Como otros tantos escritores y viajeros que le precedieron, en su ineludible visita a la madre de las ferias, no puede menos que admirarse del encanto de la tierra y la maravilla de la feria hasta el punto de exclamar: “¡Válgame Dios, y qué cosa tan grande era la feria de Mairena!”. Con la admiración, nuestro bohemio plumífero carga los calificativos en la madre de las ferias, destacando “el garbo, la majeza, la guasa, la sal de Dios y otras mil cualidades, peculiares, características, autonómicas y exclusivas de la tierra de María Santísima”, que constituían las prendas de la veterana feria mairenera.
Paseando por el prado de San Sebastián, que hasta en eso hubo la metrópoli hispalense de imitar a la soberana feria de los Alcores, atraviesa una amplia calle de árboles, por la que discurren carruajes y ginetes, flanqueada a ambos lados por dos hileras de tiendas particulares, una distribución que reproduce el modelo mairenero, que posteriormente quedaría congelada en el
tiempo al edificarse el paseo de la feria.

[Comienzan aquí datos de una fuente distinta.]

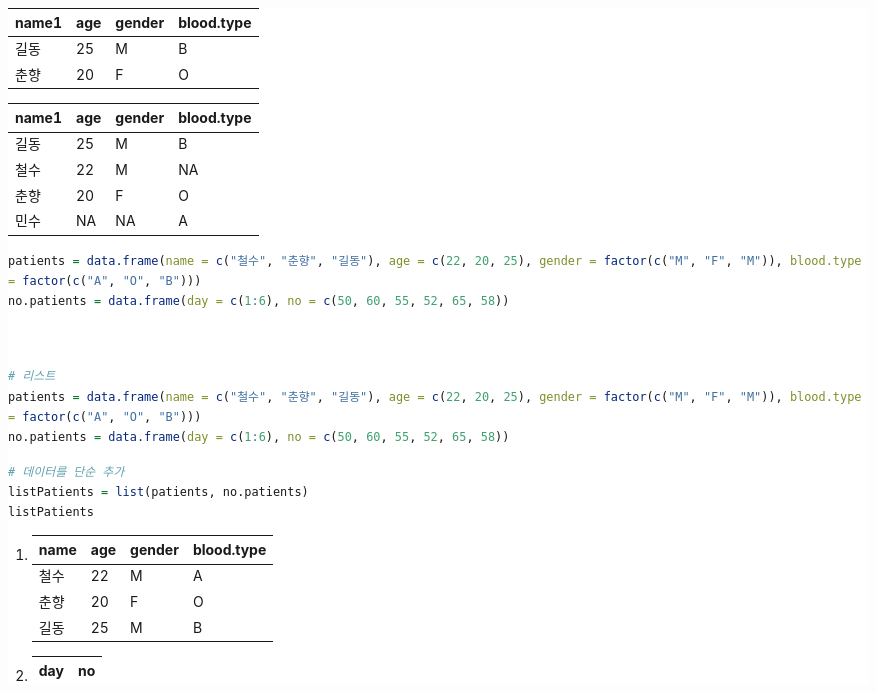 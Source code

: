


<table>
<thead><tr><th scope=col>name1</th><th scope=col>age</th><th scope=col>gender</th><th scope=col>blood.type</th></tr></thead>
<tbody>
	<tr><td>길동</td><td>25  </td><td>M   </td><td>B   </td></tr>
	<tr><td>춘향</td><td>20  </td><td>F   </td><td>O   </td></tr>
</tbody>
</table>




<table>
<thead><tr><th scope=col>name1</th><th scope=col>age</th><th scope=col>gender</th><th scope=col>blood.type</th></tr></thead>
<tbody>
	<tr><td>길동</td><td>25  </td><td>M   </td><td>B   </td></tr>
	<tr><td>철수</td><td>22  </td><td>M   </td><td>NA  </td></tr>
	<tr><td>춘향</td><td>20  </td><td>F   </td><td>O   </td></tr>
	<tr><td>민수</td><td>NA  </td><td>NA  </td><td>A   </td></tr>
</tbody>
</table>




```R
patients = data.frame(name = c("철수", "춘향", "길동"), age = c(22, 20, 25), gender = factor(c("M", "F", "M")), blood.type = factor(c("A", "O", "B")))
no.patients = data.frame(day = c(1:6), no = c(50, 60, 55, 52, 65, 58))


```


```R


# 리스트 
patients = data.frame(name = c("철수", "춘향", "길동"), age = c(22, 20, 25), gender = factor(c("M", "F", "M")), blood.type = factor(c("A", "O", "B")))
no.patients = data.frame(day = c(1:6), no = c(50, 60, 55, 52, 65, 58))


```


```R
# 데이터를 단순 추가
listPatients = list(patients, no.patients) 
listPatients

```


<ol>
	<li><table>
<thead><tr><th scope=col>name</th><th scope=col>age</th><th scope=col>gender</th><th scope=col>blood.type</th></tr></thead>
<tbody>
	<tr><td>철수</td><td>22  </td><td>M   </td><td>A   </td></tr>
	<tr><td>춘향</td><td>20  </td><td>F   </td><td>O   </td></tr>
	<tr><td>길동</td><td>25  </td><td>M   </td><td>B   </td></tr>
</tbody>
</table>
</li>
	<li><table>
<thead><tr><th scope=col>day</th><th scope=col>no</th></tr></thead>
<tbody>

El resto del real estaba lleno de tiendas, fondas, puestos, teatros de saltimbanquis y ganado de todas clases, vehículos de todas las especies y gentes de todas las procedencias. La gran diferencia estaba en las casetas, suntuosas tiendas de campaña que en Sevilla levantaban la mayor parte de los círculos de recreo y todas las familias principales, siguiendo la moda creada por el mismísimo duque de Montepensier quien, curiosamente, tenía su palacio a las mismas puertas del real. Es este clasismo, la segregación exclusivista que marca la verja de la caseta, lo que disgusta a nuestro visitante. Ya había reparado, durante la Semana Santa, en los balcones alquilados por las familias “comme il faut”, en la calle de las Sierpes para ver las procesiones y las hileras de sillas colocadas en la plaza de San Francisco, alquiladas por una peseta a los locales y a duro a los ingleses.

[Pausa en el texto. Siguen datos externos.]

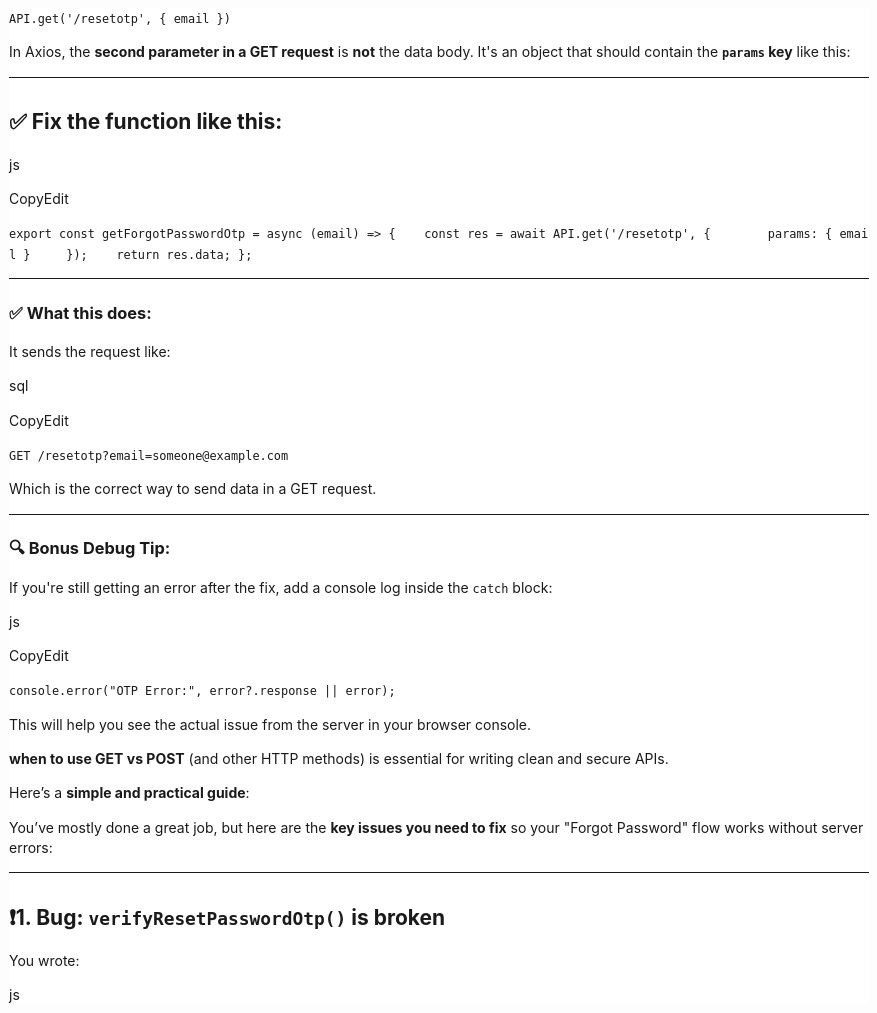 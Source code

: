 `API.get('/resetotp', { email })`

In Axios, the **second parameter in a GET request** is **not** the data body. It's an object that should contain the **`params` key** like this:

---

## ✅ Fix the function like this:

js

CopyEdit

`export const getForgotPasswordOtp = async (email) => {    const res = await API.get('/resetotp', {        params: { email }     });    return res.data; };`

---

### ✅ What this does:

It sends the request like:

sql

CopyEdit

`GET /resetotp?email=someone@example.com`

Which is the correct way to send data in a GET request.

---

### 🔍 Bonus Debug Tip:

If you're still getting an error after the fix, add a console log inside the `catch` block:

js

CopyEdit

`console.error("OTP Error:", error?.response || error);`

This will help you see the actual issue from the server in your browser console.

**when to use GET vs POST** (and other HTTP methods) is essential for writing clean and secure APIs.

Here’s a **simple and practical guide**:

You’ve mostly done a great job, but here are the **key issues you need to fix** so your "Forgot Password" flow works without server errors:

---

## ❗1. **Bug: `verifyResetPasswordOtp()` is broken**

You wrote:

js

Nuestro bohemio visitante no deja de admirarse del ambiente popular y castizo del real de los alcores. Aprecia en un golpe de vista la riqueza que se mueve, pese a no pasar la feria por sus mejores momentos, señalando “cómo corría allí el dinero y la bebía … y cómo se jugaba á los dados” una práctica ilegal ya desde el siglo XVIII, pero que continuaba con la misma constancia con que las autoridades la prohibían año tras año en el correspondiente e inútil bando. Y en los animados grupos, “qué puñalaitas se daban con tanta gracia”, se comentaba y “se disputaba sobre el braceo de un caballo y sobre los clisos (ojos) de una mujer”.

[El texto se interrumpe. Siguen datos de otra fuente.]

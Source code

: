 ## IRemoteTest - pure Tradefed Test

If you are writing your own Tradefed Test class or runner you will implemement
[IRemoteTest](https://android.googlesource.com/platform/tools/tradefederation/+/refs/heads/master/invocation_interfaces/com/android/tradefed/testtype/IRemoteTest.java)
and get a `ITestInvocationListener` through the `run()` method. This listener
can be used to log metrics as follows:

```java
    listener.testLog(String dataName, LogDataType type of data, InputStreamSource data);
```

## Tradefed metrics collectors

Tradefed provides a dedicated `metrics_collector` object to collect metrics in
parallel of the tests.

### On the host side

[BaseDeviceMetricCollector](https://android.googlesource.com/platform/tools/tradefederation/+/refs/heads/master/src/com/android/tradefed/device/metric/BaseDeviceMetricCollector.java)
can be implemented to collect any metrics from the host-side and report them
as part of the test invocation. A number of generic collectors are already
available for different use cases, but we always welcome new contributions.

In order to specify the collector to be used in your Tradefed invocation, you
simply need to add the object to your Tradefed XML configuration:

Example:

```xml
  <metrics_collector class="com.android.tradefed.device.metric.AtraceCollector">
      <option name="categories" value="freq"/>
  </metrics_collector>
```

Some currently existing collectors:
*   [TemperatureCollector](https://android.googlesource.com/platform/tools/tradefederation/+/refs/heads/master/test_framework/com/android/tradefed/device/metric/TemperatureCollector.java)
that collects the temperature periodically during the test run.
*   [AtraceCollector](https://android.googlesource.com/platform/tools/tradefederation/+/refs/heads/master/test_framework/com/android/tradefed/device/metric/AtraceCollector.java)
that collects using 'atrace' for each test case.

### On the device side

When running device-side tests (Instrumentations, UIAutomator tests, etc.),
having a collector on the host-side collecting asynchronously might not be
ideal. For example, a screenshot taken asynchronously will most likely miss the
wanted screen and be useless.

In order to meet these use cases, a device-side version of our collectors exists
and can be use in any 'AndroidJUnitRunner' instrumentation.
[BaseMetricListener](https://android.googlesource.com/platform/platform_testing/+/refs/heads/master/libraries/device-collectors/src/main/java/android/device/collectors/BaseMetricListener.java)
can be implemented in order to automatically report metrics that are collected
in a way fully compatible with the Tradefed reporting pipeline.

Precisamente en las mujeres centra buena parte de su comentario admirativo. Si en el real sevillano “están sentadas la flor y nata de las mujeres de Sevilla”, en el real mairenero encuentra mujeres de casta, que le llevan a expresar admirativo: ¡Qué serranas bajaban, y qué ciudadanas subían! Y todas ellas ineludiblemente vestidas a la moda de feria como mandan los cánones: flor en el pelo, pañolón o mantoncillo de seda, falda de volantes y medias caladas, todo en grado extremo. “Las unas con más ñores en la cabeza que hay en los alcores de Mairena, con más seda en el pañuelo, que en un campo de moreras; con más faralaes en la falda, que hojas menea un huracán y con más calados en las medias que en los rosetones de una catedral.” Le asombran las mujeres que montaban “á la gineta, vestidas de campo”, cabalgando al estilo español de tradición árabe, a horcajadas (lo que requiere pantalón), recogiendo las piernas en los estribos cortos; sin usar la sombrilla Robinson, amplia, plegable, usada como parasol por las damas en la segunda mitad del siglo XIX, nombrada en referencia a la construida por Robinson Crusoe, el protagonista de la novela de Daniel Defoe, publicada en 1719; sin túnicas peplum, un vestido tipo túnica, rectangular de grandes pliegues derivado del peplo griego que se popularizó en la época victoriana; y sin “botas gavachas con una cuarta de tacón”, botín de moda francesa con puntera, caña alta y tacón más alto del habitual en el calzado español, aunque no de una cuarta. Lo cual no les restaba un ápice de feminidad; “Señoras en el aliño y aldeanas en donaire” sentencia, elegantes como damas, pero con la desenvoltura y gracia de la gente del pueblo, sin el envaramiento impuesto por la etiqueta de la alta sociedad.
También los hombres protagonizan el real y merecen su atención los “mozos juncales, ora fuesen caballeros, bandidos, contrabandistas o chalanes”. Resalta en ellos su actitud altiva, su bravuconería y presunción, signo de la majeza castiza. Con argot madrileño señala que en el real mairenero “se cobraba el barato” (se imponían por el miedo que imponían a los otros), “se escupía por el colmillo” (se presumía con fanfarronadas o bravatas para dárselas de importante) y “se marcaba la fila” (se miraban desafiantes a la cara). Y, como no podía ser menos, todos lucían gallardos, bizarros, ataviados a la moda de feria, “liado el pañuelo a la cabeza, la faja a la cintura, cayendo a caballo como Dios manda y abrigándole con aquellos botines afiligranados con más plata que hay en el rio de la ídem!”.
Culmina su texto sentenciando: “Todo aquello va desapareciendo; la feria al hacerse ciudadana, va borrando el carácter típico y nacional”. Nuestro Cicerone particular muestra una amarga añoranza de esencias que iban perdiéndose como el aroma de la encantadora flor al marchitarse. Un agridulce recuerdo que evocará, apenas un año después, Gustavo Adolfo Bécquer, cuando sentenciaba en un artículo dedicado a la feria de Sevilla, que “entre los verdaderos conocedores de las costumbres andaluzas en toda su pureza … nunca se borrará el recuerdo de aquellas renombradas ferias de Mairena y Ronda”.